その時の製作を担当されていたのは、ファニーズという、文字通り、おもしろい社名の「映像・音楽」製作会社を経営されている中道一将さんという人だった。

中道さんは、ロン毛をポニーテールにした、見た目もおもしろく、とても個性的な人である。

その中道さんから一昨日、「心の垢すりシリーズ」なる、これまたおもしろいタイトルのメルマガが送られてきた。

僕は、彼の経歴や詳しいことは知らないが、中道さんは、とても人間臭く、そして、アイデンティティをしっかりと持ち、自分を肯定的に生きている人だと思う。

「黄色」の名刺には、大きな文字で「圧倒的」クリエイティブ、圧倒的企画力、と書いてある。

ウェブサイトも「黄色」。メルマガ(ブログといった方がいいかもしれない)は、映像や音楽とは関係のない「人生」や「生き方」に関するもの。

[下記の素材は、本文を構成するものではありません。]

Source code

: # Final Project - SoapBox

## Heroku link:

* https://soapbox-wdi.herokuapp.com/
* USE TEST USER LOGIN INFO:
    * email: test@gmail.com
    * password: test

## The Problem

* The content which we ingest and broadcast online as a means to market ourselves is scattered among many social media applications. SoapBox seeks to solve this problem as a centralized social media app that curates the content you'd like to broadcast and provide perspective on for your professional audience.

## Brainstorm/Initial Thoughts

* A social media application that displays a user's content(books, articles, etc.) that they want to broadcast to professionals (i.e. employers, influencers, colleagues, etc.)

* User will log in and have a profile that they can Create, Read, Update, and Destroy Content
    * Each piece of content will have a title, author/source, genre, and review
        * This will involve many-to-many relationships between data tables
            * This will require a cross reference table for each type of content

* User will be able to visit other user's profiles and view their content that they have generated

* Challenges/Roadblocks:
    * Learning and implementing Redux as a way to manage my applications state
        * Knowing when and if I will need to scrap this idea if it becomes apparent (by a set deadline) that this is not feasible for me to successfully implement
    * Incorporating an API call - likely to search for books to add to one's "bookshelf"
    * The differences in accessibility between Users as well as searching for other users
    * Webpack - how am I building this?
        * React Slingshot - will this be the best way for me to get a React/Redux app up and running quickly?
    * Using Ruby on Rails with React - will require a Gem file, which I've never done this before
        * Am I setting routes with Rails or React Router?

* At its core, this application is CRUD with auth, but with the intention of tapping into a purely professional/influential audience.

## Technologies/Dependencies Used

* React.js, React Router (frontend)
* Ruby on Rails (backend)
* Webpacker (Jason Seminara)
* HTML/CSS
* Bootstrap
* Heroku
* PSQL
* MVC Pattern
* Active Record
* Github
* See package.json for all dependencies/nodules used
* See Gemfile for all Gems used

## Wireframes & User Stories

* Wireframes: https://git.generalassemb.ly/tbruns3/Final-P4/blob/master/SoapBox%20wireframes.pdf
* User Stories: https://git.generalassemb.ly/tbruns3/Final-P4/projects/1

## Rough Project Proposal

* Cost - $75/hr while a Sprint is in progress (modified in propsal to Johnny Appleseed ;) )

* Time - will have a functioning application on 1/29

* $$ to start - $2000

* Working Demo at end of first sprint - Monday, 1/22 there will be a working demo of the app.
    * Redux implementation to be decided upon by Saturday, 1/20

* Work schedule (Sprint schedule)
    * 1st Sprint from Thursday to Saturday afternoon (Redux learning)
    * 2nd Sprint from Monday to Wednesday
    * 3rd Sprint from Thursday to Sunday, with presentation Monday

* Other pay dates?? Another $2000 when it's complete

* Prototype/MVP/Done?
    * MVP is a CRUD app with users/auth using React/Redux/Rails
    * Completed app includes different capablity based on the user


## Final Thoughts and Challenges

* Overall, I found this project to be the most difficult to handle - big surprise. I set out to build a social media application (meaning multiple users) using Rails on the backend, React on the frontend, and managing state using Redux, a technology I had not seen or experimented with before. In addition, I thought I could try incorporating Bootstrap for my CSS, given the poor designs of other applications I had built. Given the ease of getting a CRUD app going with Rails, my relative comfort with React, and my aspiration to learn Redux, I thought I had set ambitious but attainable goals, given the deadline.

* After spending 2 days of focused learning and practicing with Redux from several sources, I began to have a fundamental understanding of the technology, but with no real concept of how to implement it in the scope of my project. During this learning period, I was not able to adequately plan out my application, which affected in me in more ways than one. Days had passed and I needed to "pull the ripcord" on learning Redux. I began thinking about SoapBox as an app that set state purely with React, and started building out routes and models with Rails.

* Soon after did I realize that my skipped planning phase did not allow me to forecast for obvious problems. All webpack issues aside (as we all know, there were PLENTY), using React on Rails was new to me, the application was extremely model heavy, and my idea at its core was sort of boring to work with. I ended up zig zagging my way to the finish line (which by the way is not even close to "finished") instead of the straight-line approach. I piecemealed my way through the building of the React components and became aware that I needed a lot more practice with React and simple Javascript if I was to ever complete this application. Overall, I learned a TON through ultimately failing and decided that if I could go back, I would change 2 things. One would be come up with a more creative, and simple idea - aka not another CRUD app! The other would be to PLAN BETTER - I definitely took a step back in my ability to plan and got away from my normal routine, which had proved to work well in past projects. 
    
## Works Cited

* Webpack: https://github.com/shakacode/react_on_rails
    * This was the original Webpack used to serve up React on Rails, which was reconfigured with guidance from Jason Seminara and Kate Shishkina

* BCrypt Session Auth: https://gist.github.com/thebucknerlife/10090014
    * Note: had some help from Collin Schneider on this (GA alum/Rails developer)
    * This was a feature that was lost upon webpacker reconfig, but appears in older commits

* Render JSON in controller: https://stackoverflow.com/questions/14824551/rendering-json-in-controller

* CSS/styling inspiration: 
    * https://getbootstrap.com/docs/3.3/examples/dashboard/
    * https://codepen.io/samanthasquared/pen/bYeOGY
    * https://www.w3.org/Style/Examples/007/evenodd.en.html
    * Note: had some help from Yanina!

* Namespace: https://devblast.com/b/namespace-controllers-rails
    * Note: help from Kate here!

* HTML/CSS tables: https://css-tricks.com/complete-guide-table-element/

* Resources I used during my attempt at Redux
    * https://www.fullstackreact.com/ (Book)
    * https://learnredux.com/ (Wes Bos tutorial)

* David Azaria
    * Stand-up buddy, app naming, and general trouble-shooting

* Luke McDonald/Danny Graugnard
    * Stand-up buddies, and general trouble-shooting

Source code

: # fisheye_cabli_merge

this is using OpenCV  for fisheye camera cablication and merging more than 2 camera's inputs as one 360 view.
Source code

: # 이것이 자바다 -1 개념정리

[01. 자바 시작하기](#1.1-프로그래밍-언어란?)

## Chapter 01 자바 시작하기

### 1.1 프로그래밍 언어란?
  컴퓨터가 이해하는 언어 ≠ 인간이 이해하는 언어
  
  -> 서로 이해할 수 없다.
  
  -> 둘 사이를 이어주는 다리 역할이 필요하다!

でも、こうやって書きながら、そうか・・・と思ったが、ブログのコンテンツには、彼が注目するCMが組み込まれてあったり、トピックスはピクサーのアニメだったりと、映像製作が仕事である人間だからこそ書ける内容である。

そのブログ、今日のコンテンツには、ピクサーの「カールじいさんと空飛ぶ家」という映画を引き合いにして、こんなことが書いてあった。

「仏教の教えの中にも、
 何かを手放さないと次の何かはやって来ない。
 というものがあるそうで、

 血はたえず巡り続けるように、人も世も動き方は同じ。
 血が凝り固まったり、滞ったりすると身体はどうなるか・・・
 つまり、消極的になって停滞することが
 いかに危険で無意味なことか、分かってきます。

 凄く大切な真理ですが、
 僕らはそんなに強い人間ばかりじゃないから
 今持っているものを手放すなんてすごい怖いことですし、
 過去の美談をどんどん忘れることなんて決してカンタンじゃない。

 でも、この映画は、たえず僕らの肩を
 ぽんぽん叩いてくれて、こう言うんです。

 「ええねん!」

 中略

 ひとつは、今のままのお前で『ええねん』ってこと。
 自分を好きになってええねん、もっと自信をもってええねん。
 それこそ、カールじいさんの半生ぐらい素敵やねんで
 と言ってくれてます。

 そしてもうひとつは、手放して『ええねん』
 大切なものを捨ててもええねん。また次来るからええねん。
 それは、この映画のストーリーのようにまた素敵やねんで
 と言ってくれています」。

彼の凄いところは、変に格好付けない、ということだ。

見習うべきことが多い人である。

ところで、先程、「贈ります!」と約束したまま僕の自宅に置いたままになっていた「SFIDA」のボールを箱に詰めた。

彼のメルマガのお陰で、一年越しの約束をはたすことができそうである。